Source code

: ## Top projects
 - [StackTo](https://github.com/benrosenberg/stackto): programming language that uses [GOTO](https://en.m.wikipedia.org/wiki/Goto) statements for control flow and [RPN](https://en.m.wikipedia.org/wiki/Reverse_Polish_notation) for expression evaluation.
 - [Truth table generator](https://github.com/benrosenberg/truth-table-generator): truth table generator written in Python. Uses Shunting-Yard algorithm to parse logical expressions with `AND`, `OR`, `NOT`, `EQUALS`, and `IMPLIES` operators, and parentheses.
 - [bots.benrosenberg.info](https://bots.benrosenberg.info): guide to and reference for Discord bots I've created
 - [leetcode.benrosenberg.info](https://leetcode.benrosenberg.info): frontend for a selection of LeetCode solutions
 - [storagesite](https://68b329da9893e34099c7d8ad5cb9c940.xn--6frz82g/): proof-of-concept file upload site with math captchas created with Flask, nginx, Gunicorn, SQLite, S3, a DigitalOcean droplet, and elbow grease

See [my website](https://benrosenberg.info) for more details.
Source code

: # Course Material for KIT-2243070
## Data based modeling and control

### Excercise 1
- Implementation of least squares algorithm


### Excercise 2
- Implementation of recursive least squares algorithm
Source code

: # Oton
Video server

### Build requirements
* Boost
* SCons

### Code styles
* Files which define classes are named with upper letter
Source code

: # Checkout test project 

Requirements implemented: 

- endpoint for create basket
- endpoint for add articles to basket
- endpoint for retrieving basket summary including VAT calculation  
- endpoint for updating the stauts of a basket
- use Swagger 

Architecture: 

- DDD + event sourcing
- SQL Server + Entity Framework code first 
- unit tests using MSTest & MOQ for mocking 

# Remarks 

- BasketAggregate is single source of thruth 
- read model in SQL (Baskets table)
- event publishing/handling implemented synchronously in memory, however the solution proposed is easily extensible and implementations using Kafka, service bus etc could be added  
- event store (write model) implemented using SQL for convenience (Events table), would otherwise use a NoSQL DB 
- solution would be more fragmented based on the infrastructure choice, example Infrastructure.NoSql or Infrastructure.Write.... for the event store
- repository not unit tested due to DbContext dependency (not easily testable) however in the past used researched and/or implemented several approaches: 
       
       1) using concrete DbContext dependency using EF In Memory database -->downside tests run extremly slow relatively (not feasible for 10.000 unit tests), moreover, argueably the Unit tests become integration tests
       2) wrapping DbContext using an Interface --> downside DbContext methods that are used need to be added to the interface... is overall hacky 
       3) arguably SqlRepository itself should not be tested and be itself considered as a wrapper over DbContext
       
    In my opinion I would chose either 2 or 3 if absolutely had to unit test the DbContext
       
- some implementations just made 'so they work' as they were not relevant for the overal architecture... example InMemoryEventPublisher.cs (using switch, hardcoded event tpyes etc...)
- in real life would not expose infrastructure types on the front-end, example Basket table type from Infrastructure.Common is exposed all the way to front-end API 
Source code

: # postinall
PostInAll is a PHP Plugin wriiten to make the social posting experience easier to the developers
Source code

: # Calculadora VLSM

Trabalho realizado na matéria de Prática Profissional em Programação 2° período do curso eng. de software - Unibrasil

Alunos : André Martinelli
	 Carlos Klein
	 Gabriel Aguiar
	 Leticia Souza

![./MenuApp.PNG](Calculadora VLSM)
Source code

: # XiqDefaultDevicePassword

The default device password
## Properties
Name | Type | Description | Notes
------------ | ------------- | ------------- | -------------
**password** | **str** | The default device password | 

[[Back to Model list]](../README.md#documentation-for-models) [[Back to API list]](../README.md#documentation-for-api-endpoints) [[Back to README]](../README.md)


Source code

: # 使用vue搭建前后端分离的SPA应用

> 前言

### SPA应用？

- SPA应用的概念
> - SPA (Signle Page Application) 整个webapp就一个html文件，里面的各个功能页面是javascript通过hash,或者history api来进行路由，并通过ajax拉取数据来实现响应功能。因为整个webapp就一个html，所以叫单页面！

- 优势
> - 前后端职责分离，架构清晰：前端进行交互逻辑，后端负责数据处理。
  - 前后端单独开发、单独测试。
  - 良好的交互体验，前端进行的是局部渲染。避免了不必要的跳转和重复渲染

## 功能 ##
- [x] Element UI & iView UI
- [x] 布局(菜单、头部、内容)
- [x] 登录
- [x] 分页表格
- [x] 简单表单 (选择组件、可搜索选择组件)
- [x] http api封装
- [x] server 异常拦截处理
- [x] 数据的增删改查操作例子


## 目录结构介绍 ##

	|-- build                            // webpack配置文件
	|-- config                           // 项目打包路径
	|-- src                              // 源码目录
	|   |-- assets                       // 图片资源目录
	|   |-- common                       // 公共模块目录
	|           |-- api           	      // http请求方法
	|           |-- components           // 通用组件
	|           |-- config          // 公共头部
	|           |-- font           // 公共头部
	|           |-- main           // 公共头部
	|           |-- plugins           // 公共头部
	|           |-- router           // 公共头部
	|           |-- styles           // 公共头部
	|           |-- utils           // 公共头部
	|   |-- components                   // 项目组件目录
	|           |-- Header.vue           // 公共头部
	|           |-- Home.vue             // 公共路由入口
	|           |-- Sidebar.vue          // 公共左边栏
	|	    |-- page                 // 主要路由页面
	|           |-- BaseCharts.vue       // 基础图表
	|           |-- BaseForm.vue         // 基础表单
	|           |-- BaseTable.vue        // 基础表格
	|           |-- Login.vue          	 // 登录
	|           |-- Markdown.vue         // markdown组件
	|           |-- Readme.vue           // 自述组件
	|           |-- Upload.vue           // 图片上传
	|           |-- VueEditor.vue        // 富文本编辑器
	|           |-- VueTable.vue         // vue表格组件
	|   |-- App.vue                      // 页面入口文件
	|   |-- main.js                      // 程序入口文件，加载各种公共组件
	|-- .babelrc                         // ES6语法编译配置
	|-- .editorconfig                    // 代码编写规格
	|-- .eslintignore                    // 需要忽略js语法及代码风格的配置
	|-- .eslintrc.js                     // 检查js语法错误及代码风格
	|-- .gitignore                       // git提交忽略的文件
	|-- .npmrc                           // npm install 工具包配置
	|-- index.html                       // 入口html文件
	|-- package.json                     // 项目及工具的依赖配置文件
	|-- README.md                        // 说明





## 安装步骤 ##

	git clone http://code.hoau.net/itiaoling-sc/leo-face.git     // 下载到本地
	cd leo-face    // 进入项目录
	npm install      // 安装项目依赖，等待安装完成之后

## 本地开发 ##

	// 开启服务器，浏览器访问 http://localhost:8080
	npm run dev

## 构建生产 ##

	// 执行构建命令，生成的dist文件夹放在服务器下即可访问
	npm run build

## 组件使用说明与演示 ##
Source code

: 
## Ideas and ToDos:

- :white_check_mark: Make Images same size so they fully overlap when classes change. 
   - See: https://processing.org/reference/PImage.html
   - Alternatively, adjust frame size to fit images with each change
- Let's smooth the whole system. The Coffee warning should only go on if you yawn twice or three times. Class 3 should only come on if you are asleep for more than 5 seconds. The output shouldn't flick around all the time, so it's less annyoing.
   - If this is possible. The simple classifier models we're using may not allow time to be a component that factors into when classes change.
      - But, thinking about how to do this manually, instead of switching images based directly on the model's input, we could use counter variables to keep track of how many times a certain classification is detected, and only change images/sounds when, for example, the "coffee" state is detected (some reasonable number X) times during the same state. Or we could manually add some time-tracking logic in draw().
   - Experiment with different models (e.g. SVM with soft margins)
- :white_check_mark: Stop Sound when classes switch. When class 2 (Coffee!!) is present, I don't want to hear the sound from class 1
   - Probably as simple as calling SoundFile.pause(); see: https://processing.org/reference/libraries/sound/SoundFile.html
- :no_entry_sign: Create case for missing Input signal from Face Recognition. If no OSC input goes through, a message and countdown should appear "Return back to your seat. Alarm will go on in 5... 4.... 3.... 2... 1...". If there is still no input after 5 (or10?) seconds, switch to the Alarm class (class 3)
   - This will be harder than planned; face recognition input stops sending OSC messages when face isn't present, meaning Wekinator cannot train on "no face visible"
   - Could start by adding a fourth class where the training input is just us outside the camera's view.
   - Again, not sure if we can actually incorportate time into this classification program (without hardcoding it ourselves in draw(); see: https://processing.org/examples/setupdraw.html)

◆ ◆ ◆ ◆ ◆ ◆ ◆

WHAT IS REQUIRED: Word for word, restate the lines above from the line containing "- in real life" through the line containing "## Properties", with both included and nothing else.

RESPONSE TO THIS EXERCISE:
- in real life would not expose infrastructure types on the front-end, example Basket table type from Infrastructure.Common is exposed all the way to front-end API 
Source code

: # postinall
PostInAll is a PHP Plugin wriiten to make the social posting experience easier to the developers
Source code

: # Calculadora VLSM

Trabalho realizado na matéria de Prática Profissional em Programação 2° período do curso eng. de software - Unibrasil

Alunos : André Martinelli
	 Carlos Klein
	 Gabriel Aguiar
	 Leticia Souza

![./MenuApp.PNG](Calculadora VLSM)
Source code

: # XiqDefaultDevicePassword

The default device password
## Properties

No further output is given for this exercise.